▶ Input data:
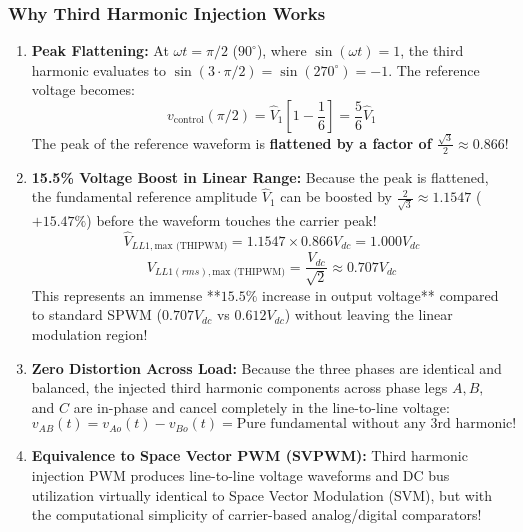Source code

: \documentclass[11pt,a4paper]{article}
\begin{document}
\subsubsection{Why Third Harmonic Injection Works}
\begin{conceptbox}
\begin{enumerate}
  \item \textbf{Peak Flattening:} At $\omega t = \pi/2$ ($90^\circ$), where $\sin(\omega t) = 1$, the third harmonic evaluates to $\sin(3 \cdot \pi/2) = \sin(270^\circ) = -1$. The reference voltage becomes:
  \begin{equation}
  v_{\text{control}}(\pi/2) = \hat{V}_1 \left[ 1 - \frac{1}{6} \right] = \frac{5}{6} \hat{V}_1
  \end{equation}
  The peak of the reference waveform is \textbf{flattened by a factor of $\frac{\sqrt{3}}{2} \approx 0.866$}!
  \item \textbf{15.5\% Voltage Boost in Linear Range:} Because the peak is flattened, the fundamental reference amplitude $\hat{V}_1$ can be boosted by $\frac{2}{\sqrt{3}} \approx 1.1547$ ($+15.47\%$) before the waveform touches the carrier peak!
  \begin{equation}
  \hat{V}_{LL1,\text{max (THIPWM)}} = 1.1547 \times 0.866 V_{dc} = 1.000 V_{dc}
  \end{equation}
  \begin{equation}
  V_{LL1(rms),\text{max (THIPWM)}} = \frac{V_{dc}}{\sqrt{2}} \approx 0.707 V_{dc}
  \end{equation}
  This represents an immense **$15.5\%$ increase in output voltage** compared to standard SPWM ($0.707 V_{dc}$ vs $0.612 V_{dc}$) without leaving the linear modulation region!
  \item \textbf{Zero Distortion Across Load:} Because the three phases are identical and balanced, the injected third harmonic components across phase legs $A, B,$ and $C$ are in-phase and cancel completely in the line-to-line voltage:
  \begin{equation}
  v_{AB}(t) = v_{Ao}(t) - v_{Bo}(t) = \text{Pure fundamental without any 3rd harmonic!}
  \end{equation}
  \item \textbf{Equivalence to Space Vector PWM (SVPWM):} Third harmonic injection PWM produces line-to-line voltage waveforms and DC bus utilization virtually identical to Space Vector Modulation (SVM), but with the computational simplicity of carrier-based analog/digital comparators!
\end{enumerate}
\end{conceptbox}
\end{document}
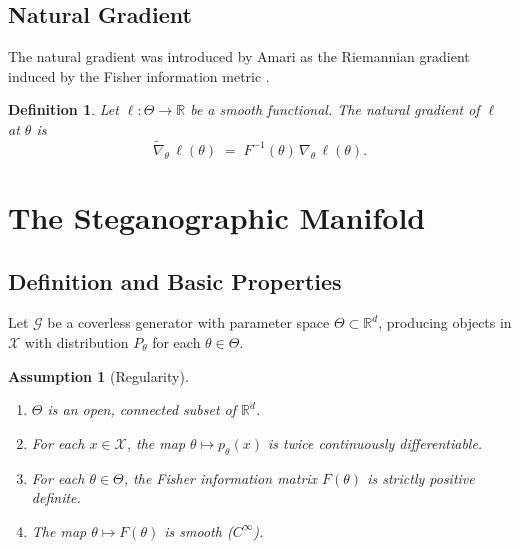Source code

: \documentclass[a4paper,fleqn]{cas-dc}
\newtheorem{assumption}{Assumption}
\newtheorem{definition}{Definition}
\newcommand{\R}{\mathbb{R}}
\newcommand{\calG}{\mathcal{G}}
\newcommand{\natgrad}{\widetilde{\nabla}}
\begin{document}
\subsection{Natural Gradient}

The natural gradient was introduced by Amari as the Riemannian gradient induced
by the Fisher information metric \cite{amari1998natural}.

\begin{definition}%
  \label{def:natural_gradient}
  Let $\ell:\Theta\to\R$ be a smooth functional.
  The \emph{natural gradient} of $\ell$ at $\theta$ is
  \begin{equation}
    \natgrad_\theta\,\ell(\theta)
    \;=\; F^{-1}(\theta)\,\nabla_\theta\,\ell(\theta).
    \label{eq:natural_gradient}
  \end{equation}
\end{definition}
\section{The Steganographic Manifold}
\label{sec:manifold}

\subsection{Definition and Basic Properties}

Let $\calG$ be a coverless generator with parameter space
$\Theta\subset\R^d$, producing objects in $\mathcal{X}$ with distribution
$P_\theta$ for each $\theta\in\Theta$.

\begin{assumption}[Regularity]
  \label{ass:regularity}
  \begin{enumerate}
    \item[(i)] $\Theta$ is an open, connected subset of $\R^d$.
    \item[(ii)] For each $x\in\mathcal{X}$, the map $\theta\mapsto p_\theta(x)$
          is twice continuously differentiable.
    \item[(iii)] For each $\theta\in\Theta$, the Fisher information matrix
          $F(\theta)$ is strictly positive definite.
    \item[(iv)] The map $\theta\mapsto F(\theta)$ is smooth ($C^\infty$).
  \end{enumerate}
\end{assumption}
\end{document}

▶ Assignment: Find each line in the listing above that contains "approx", and copy that line.

▶ Task result:
  The peak of the reference waveform is \textbf{flattened by a factor of $\frac{\sqrt{3}}{2} \approx 0.866$}!
  \item \textbf{15.5\% Voltage Boost in Linear Range:} Because the peak is flattened, the fundamental reference amplitude $\hat{V}_1$ can be boosted by $\frac{2}{\sqrt{3}} \approx 1.1547$ ($+15.47\%$) before the waveform touches the carrier peak!
  V_{LL1(rms),\text{max (THIPWM)}} = \frac{V_{dc}}{\sqrt{2}} \approx 0.707 V_{dc}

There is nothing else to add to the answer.